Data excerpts
• • • •

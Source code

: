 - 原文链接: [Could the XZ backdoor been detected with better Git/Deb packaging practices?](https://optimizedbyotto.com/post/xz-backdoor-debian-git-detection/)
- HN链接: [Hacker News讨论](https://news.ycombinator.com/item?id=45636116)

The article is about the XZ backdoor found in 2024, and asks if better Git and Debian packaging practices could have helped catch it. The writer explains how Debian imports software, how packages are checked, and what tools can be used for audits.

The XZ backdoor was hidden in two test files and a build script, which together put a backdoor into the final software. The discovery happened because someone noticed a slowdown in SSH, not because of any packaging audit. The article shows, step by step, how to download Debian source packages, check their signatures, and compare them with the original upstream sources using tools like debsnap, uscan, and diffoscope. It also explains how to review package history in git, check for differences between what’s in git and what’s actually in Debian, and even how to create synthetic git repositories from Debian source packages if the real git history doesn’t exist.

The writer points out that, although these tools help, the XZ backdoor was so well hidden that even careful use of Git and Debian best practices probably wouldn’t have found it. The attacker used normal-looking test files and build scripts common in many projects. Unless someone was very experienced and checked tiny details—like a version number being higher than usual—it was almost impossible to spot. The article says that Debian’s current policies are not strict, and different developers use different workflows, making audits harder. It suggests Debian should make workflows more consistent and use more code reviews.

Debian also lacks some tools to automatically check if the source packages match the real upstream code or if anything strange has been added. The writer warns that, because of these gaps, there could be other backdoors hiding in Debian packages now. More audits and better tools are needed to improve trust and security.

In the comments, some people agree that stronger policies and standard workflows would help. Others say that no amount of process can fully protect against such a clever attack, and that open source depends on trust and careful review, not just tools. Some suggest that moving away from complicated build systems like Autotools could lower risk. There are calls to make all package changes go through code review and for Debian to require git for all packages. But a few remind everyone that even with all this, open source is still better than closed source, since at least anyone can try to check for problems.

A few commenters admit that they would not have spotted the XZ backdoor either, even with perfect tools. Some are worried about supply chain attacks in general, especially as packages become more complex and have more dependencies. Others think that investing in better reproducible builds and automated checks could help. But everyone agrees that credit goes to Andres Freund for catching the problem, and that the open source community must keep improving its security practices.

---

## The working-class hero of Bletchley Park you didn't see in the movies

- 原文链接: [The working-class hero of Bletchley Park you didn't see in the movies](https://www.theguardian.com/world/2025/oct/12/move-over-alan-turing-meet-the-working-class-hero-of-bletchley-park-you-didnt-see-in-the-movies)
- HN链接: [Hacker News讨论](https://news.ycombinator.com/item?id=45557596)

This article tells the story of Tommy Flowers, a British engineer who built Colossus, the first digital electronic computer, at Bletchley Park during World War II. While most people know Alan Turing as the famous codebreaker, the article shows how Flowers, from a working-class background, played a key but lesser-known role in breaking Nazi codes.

• • • •

▸ Task directions: The records must each be output verbatim, with nothing left out.

▸ Solution:
Source code

: - 原文链接: [Could the XZ backdoor been detected with better Git/Deb packaging practices?](https://optimizedbyotto.com/post/xz-backdoor-debian-git-detection/)
- HN链接: [Hacker News讨论](https://news.ycombinator.com/item?id=45636116)

The article is about the XZ backdoor found in 2024, and asks if better Git and Debian packaging practices could have helped catch it. The writer explains how Debian imports software, how packages are checked, and what tools can be used for audits.

The XZ backdoor was hidden in two test files and a build script, which together put a backdoor into the final software. The discovery happened because someone noticed a slowdown in SSH, not because of any packaging audit. The article shows, step by step, how to download Debian source packages, check their signatures, and compare them with the original upstream sources using tools like debsnap, uscan, and diffoscope. It also explains how to review package history in git, check for differences between what’s in git and what’s actually in Debian, and even how to create synthetic git repositories from Debian source packages if the real git history doesn’t exist.

The writer points out that, although these tools help, the XZ backdoor was so well hidden that even careful use of Git and Debian best practices probably wouldn’t have found it. The attacker used normal-looking test files and build scripts common in many projects. Unless someone was very experienced and checked tiny details—like a version number being higher than usual—it was almost impossible to spot. The article says that Debian’s current policies are not strict, and different developers use different workflows, making audits harder. It suggests Debian should make workflows more consistent and use more code reviews.

Debian also lacks some tools to automatically check if the source packages match the real upstream code or if anything strange has been added. The writer warns that, because of these gaps, there could be other backdoors hiding in Debian packages now. More audits and better tools are needed to improve trust and security.

In the comments, some people agree that stronger policies and standard workflows would help. Others say that no amount of process can fully protect against such a clever attack, and that open source depends on trust and careful review, not just tools. Some suggest that moving away from complicated build systems like Autotools could lower risk. There are calls to make all package changes go through code review and for Debian to require git for all packages. But a few remind everyone that even with all this, open source is still better than closed source, since at least anyone can try to check for problems.

A few commenters admit that they would not have spotted the XZ backdoor either, even with perfect tools. Some are worried about supply chain attacks in general, especially as packages become more complex and have more dependencies. Others think that investing in better reproducible builds and automated checks could help. But everyone agrees that credit goes to Andres Freund for catching the problem, and that the open source community must keep improving its security practices.

---

## The working-class hero of Bletchley Park you didn't see in the movies

- 原文链接: [The working-class hero of Bletchley Park you didn't see in the movies](https://www.theguardian.com/world/2025/oct/12/move-over-alan-turing-meet-the-working-class-hero-of-bletchley-park-you-didnt-see-in-the-movies)
- HN链接: [Hacker News讨论](https://news.ycombinator.com/item?id=45557596)

This article tells the story of Tommy Flowers, a British engineer who built Colossus, the first digital electronic computer, at Bletchley Park during World War II. While most people know Alan Turing as the famous codebreaker, the article shows how Flowers, from a working-class background, played a key but lesser-known role in breaking Nazi codes.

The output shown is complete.